By Steve Kingstone
BBC correspondent in Sao Paulo
One of Brazil's leading drug lords has been killed in Rio de Janeiro.
Encinas (right) achieved notoriety in the 1980s
Jose Carlos dos Reis Encina, 48, was shot on Thursday, as he drove from prison to an office where he was working on day release.
He came to prominence in the 1980s through drug dealing and a series of outlandish jail breaks.
In 1985 he was being held at a maximum security jail on an island when a helicopter landed in the yard to pick him up.
Encina built up a drugs empire centred on one of Rio's hillside favelas or shanty towns.
He was a founder of what became known as the Red Command, the city's most notorious criminal faction.
Encina was captured and sentenced to 50 years in prison but his escapes earned him the nickname of "Step Ladder".
On one occasion he dressed as a guard and coolly walked out the front gates of a prison.

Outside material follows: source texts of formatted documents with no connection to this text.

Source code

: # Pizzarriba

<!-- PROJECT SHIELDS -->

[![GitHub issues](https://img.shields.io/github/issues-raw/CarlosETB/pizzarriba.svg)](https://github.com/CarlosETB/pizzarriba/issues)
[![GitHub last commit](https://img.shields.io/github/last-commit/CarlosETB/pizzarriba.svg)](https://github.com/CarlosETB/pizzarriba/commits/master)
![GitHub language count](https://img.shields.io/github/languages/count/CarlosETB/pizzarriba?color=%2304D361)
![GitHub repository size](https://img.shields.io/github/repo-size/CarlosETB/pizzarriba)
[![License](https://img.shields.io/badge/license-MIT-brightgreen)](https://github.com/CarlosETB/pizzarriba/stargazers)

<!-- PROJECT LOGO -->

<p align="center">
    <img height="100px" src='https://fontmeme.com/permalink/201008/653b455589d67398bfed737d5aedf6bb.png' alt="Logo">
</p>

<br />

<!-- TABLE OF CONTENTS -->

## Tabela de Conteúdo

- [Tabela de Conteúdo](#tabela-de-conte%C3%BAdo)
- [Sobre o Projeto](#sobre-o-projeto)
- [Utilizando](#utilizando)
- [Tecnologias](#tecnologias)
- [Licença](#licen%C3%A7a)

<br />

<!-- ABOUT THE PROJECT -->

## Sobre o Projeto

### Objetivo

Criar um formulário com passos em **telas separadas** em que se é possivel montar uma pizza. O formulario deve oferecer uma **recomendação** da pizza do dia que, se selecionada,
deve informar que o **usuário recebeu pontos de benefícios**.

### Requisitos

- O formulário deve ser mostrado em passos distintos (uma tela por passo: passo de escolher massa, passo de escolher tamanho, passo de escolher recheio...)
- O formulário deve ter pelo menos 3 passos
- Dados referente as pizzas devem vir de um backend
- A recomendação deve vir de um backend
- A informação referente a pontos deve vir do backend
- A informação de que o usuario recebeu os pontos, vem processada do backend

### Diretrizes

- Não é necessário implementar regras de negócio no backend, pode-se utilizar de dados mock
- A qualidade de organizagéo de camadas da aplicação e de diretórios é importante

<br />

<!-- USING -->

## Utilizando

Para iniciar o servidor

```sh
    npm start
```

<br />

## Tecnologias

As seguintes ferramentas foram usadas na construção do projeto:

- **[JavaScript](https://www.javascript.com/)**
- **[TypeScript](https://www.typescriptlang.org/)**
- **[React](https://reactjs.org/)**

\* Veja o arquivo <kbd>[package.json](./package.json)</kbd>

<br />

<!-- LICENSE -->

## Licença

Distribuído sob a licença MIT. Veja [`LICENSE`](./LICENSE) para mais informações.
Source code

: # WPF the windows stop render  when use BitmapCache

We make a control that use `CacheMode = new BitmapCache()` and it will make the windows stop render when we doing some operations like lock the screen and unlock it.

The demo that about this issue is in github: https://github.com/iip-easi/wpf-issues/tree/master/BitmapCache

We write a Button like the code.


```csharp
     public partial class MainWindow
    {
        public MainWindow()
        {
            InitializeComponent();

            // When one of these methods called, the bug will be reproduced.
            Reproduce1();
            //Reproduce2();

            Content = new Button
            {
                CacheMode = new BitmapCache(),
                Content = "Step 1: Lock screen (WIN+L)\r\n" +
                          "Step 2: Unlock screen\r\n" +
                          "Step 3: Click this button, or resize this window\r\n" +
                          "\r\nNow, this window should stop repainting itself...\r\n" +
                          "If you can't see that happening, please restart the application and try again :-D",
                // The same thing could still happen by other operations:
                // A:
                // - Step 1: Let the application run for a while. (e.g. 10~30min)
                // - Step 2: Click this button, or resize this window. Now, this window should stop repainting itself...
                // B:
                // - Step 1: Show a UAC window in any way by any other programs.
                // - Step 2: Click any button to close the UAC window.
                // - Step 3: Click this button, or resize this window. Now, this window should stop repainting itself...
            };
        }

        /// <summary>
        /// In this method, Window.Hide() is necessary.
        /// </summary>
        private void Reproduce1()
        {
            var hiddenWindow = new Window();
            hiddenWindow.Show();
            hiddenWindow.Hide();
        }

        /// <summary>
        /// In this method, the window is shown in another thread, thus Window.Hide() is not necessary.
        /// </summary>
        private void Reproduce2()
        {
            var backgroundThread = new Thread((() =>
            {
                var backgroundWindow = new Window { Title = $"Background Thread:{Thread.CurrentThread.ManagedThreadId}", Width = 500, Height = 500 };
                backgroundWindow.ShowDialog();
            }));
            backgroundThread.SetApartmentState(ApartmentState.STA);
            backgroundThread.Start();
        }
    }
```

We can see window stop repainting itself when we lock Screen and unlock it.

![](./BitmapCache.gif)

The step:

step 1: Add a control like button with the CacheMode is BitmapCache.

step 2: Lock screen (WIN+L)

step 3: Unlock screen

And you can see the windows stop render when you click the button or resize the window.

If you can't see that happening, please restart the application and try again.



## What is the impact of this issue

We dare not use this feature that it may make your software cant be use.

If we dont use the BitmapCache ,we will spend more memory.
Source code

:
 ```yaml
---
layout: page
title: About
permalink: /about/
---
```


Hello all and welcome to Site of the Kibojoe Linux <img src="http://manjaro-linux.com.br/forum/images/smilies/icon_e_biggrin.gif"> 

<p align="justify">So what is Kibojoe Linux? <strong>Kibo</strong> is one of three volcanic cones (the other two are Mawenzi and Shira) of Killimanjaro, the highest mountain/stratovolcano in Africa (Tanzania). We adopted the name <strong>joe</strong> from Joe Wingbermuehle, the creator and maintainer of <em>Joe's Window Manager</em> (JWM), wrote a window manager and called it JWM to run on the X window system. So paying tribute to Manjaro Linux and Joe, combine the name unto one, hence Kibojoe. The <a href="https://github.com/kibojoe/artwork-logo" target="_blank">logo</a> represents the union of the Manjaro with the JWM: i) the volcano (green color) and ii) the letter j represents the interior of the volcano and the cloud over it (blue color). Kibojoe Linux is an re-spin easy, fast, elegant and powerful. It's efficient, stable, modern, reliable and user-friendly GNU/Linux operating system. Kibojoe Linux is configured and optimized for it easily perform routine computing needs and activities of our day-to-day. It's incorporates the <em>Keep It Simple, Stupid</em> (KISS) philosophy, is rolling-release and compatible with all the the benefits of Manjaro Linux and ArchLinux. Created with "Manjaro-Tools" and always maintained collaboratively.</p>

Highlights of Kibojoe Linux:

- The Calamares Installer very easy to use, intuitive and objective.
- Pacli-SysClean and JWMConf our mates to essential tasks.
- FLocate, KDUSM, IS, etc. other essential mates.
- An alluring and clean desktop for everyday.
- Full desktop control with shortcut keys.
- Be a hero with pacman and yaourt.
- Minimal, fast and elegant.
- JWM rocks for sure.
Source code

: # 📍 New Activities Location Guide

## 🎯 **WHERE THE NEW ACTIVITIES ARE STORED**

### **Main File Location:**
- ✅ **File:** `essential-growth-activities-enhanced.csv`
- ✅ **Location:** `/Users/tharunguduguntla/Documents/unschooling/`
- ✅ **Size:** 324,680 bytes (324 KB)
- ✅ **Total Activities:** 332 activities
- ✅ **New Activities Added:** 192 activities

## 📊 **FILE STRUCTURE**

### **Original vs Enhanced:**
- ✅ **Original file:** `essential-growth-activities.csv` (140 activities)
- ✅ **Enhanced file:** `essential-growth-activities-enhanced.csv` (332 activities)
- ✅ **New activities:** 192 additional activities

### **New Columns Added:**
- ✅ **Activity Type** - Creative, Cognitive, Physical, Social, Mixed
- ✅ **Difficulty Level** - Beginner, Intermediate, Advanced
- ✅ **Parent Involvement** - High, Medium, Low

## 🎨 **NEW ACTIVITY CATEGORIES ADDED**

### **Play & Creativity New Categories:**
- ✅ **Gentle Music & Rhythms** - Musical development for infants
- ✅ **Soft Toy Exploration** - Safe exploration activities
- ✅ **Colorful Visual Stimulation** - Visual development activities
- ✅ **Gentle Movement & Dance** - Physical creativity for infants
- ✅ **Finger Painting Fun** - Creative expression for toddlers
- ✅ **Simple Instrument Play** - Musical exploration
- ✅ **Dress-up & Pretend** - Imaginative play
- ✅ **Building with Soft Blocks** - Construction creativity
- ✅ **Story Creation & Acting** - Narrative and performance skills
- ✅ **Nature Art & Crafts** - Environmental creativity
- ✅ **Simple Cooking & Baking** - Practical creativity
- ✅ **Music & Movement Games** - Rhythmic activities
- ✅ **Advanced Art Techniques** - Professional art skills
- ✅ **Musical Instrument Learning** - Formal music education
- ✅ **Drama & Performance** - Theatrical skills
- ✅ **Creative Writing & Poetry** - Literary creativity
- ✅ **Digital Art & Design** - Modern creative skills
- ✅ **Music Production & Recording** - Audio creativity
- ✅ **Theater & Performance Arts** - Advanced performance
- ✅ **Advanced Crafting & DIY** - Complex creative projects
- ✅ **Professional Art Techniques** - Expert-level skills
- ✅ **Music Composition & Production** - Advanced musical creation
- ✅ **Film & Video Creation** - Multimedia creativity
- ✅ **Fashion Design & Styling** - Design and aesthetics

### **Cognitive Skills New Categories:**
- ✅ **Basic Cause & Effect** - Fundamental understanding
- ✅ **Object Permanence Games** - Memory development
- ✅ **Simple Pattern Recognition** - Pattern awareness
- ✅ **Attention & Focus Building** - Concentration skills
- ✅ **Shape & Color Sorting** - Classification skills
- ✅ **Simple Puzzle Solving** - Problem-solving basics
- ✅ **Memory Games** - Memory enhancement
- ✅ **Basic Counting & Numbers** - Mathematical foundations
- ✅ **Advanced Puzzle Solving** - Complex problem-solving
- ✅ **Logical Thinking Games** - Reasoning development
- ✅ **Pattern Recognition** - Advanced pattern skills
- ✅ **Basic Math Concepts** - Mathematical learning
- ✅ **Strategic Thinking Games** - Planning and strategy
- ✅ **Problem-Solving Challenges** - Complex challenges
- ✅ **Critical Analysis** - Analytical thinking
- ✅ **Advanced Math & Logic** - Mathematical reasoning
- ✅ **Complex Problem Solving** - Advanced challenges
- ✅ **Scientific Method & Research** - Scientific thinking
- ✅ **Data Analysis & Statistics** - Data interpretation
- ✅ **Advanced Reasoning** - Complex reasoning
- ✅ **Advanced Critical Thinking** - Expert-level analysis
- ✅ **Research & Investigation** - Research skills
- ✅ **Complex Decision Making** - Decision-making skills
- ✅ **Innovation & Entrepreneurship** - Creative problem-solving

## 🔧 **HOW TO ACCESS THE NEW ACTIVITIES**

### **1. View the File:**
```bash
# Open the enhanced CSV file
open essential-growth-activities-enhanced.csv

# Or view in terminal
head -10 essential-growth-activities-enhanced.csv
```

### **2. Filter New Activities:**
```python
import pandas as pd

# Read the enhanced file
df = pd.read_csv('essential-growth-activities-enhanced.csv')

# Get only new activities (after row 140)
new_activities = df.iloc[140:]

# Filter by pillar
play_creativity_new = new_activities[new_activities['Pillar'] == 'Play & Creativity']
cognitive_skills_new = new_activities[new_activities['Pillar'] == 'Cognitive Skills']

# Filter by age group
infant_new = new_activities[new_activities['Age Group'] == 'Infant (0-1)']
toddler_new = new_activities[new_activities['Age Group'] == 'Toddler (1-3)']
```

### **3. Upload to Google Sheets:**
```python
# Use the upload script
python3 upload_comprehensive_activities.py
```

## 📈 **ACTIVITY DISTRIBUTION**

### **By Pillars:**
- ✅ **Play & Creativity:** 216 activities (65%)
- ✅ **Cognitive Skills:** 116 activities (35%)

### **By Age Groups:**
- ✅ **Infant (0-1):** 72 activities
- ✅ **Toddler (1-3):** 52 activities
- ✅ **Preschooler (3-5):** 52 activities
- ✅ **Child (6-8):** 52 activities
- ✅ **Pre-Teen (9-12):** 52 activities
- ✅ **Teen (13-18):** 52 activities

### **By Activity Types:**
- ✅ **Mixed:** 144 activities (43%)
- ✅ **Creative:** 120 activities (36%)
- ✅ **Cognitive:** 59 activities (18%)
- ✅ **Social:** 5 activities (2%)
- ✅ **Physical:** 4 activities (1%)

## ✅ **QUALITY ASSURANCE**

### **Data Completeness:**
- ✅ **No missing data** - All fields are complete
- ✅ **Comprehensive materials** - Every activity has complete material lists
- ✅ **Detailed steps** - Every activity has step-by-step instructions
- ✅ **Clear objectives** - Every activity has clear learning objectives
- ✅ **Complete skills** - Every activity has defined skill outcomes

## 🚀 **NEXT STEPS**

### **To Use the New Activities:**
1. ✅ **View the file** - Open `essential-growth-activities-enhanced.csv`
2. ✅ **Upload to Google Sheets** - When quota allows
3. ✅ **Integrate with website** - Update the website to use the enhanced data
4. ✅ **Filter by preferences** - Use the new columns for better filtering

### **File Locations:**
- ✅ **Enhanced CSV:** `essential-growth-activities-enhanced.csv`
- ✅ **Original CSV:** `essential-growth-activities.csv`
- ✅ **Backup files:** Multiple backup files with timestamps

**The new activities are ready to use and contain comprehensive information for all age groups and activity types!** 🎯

His death on Thursday appears to have been a contract killing and probably drug-related.
Encina and a colleague were driving to work when they were shot dead by two men on motorbikes carrying automatic weapons.
Despite his crimes he is being mourned in the favela which he ruled.
At the height of his notoriety he distributed food there and paid for new schools - an example younger drug dealers have followed.